Create the model in Ollama:

ollama create email-classifier -f Modelfile

Test it:

ollama run email-classifier "Classify this email: Hi, I need to change my shipping address for order #4521."

You should get a response like shipping_inquiry — matching the format your workflow expects.

Verify the API endpoint

Ollama serves a REST API on port 11434 by default. Test it with curl:

curl http://localhost:11434/api/chat -d '{
  "model": "email-classifier",
  "messages": [
    {
      "role": "system",
      "content": "Classify the following email into one of these categories: cancellation, shipping_inquiry, defect_report, billing_question, general_inquiry"
    },
    {
      "role": "user",
      "content": "Hi, I was charged twice for my last order."
    }
  ],
  "stream": false
}'

Expected response:

{
  "model": "email-classifier",
  "message": {
    "role": "assistant",
    "content": "billing_question"
  }
}

If this works, you're ready to wire it into n8n.

Step 4: Create the Ollama Node in n8n

Now for the actual workflow change. Open the n8n workflow you want to convert.

Option A: Replace with HTTP Request Node (recommended)

This gives you full control over the request and works with any n8n version.

Disable the OpenAI node (don't delete it yet — you'll want it for comparison testing)
Add an HTTP Request node right where the OpenAI node was
Configure the HTTP Request node:

Method: POST

URL: http://localhost:11434/api/chat

(If Ollama is on a different server, use that server's IP instead of localhost)

Headers:

Content-Type: application/json

Body (JSON):

{
  "model": "email-classifier",
  "messages": [
    {
      "role": "system",
      "content": "Classify the following email into one of these categories: cancellation, shipping_inquiry, defect_report, billing_question, general_inquiry"
    },
    {
      "role": "user",
      "content": "={{ $json.email_body }}"
    }
  ],
  "stream": false,
  "options": {
    "temperature": 0.1
  }
}

Replace $json.email_body with whatever expression references the input data from the previous node in your workflow.

Add a Code node after the HTTP Request to extract the response:

const response = $input.first().json;
const result = response.message?.content?.trim() || response.response?.trim() || '';

return [{
  json: {
    classification: result,
    model: response.model,
    raw_response: response
  }
}];

Connect the Code node's output to whatever comes next in your workflow (the same node the OpenAI node was connected to).

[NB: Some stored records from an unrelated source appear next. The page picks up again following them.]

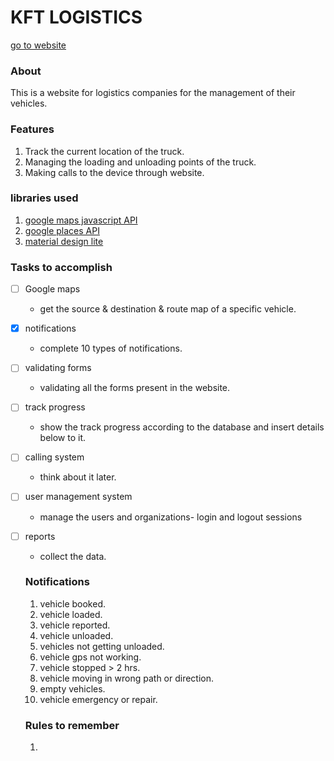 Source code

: # KFT LOGISTICS
[go to website](http://www.kft.cu.cc)

### About
This is a website for logistics companies for the management of their vehicles.

### Features
1. Track the current location of the truck.
2. Managing the loading and unloading points of the truck.
3. Making calls to the device through website.

  
### libraries used
1. [google maps javascript API](https://developers.google.com/maps/documentation/javascript/)
2. [google places API](https://developers.google.com/places/)
3. [material design lite](https://getmdl.io)


### Tasks to accomplish
- [ ] Google maps
   * get the source & destination & route map of a specific vehicle.
- [x] notifications
   * complete 10 types of notifications.
- [ ] validating forms
   * validating all the forms present in the website.
- [ ] track progress
   * show the track progress according to the database and insert details below to it.
- [ ] calling system
   * think about it later.
- [ ] user management system
   * manage the users and organizations- login and logout sessions
- [ ] reports
   * collect the data.
   
   ### Notifications
   1. vehicle booked.
   2. vehicle loaded.
   3. vehicle reported.
   4. vehicle unloaded.
   5. vehicles not getting unloaded.
   6. vehicle gps not working.
   7. vehicle stopped > 2 hrs.
   8. vehicle moving in wrong path or direction.
   9. empty vehicles.
   10. vehicle emergency or repair.
   
   
   ### Rules to remember
   1.




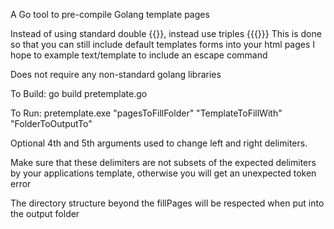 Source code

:A Go tool to pre-compile Golang template pages

Instead of using standard double {{}}, instead use triples {{{}}}
This is done so that you can still include default templates forms into your html pages
I hope to example text/template to include an escape command

Does not require any non-standard golang libraries

To Build: go build pretemplate.go

To Run: pretemplate.exe "pagesToFillFolder" "TemplateToFillWith" "FolderToOutputTo"

Optional 4th and 5th arguments used to change left and right delimiters.

Make sure that these delimiters are not subsets of the expected delimiters by your applications template,
otherwise you will get an unexpected token error

The directory structure beyond the fillPages will be respected when put into the output folder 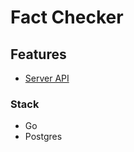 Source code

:# Fact Checker

## Features

- [Server API](fact-check-server/README.md)

### Stack

- Go
- Postgres
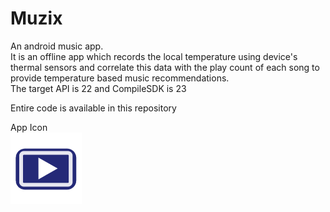 # Muzix
An android music app.<br/>
It is an offline app which records the local temperature using device's thermal sensors and correlate this data with the play count of each song to provide temperature based music recommendations.<br/>
The target API is 22 and CompileSDK is 23<br/>

Entire code is available in this repository<br/>

App Icon <br/>
![alt text](ourico.png)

Option B: Use the OpenAI-Compatible Endpoint

Ollama also serves an OpenAI-compatible API at /v1/chat/completions. If your n8n version has an OpenAI node that lets you change the base URL, you can:

Open the OpenAI node settings
Change the base URL to http://localhost:11434/v1
Set the model to email-classifier
Remove the API key (or set any dummy value — Ollama doesn't need one)

This approach requires fewer workflow changes but depends on your n8n version supporting custom base URLs in the OpenAI node.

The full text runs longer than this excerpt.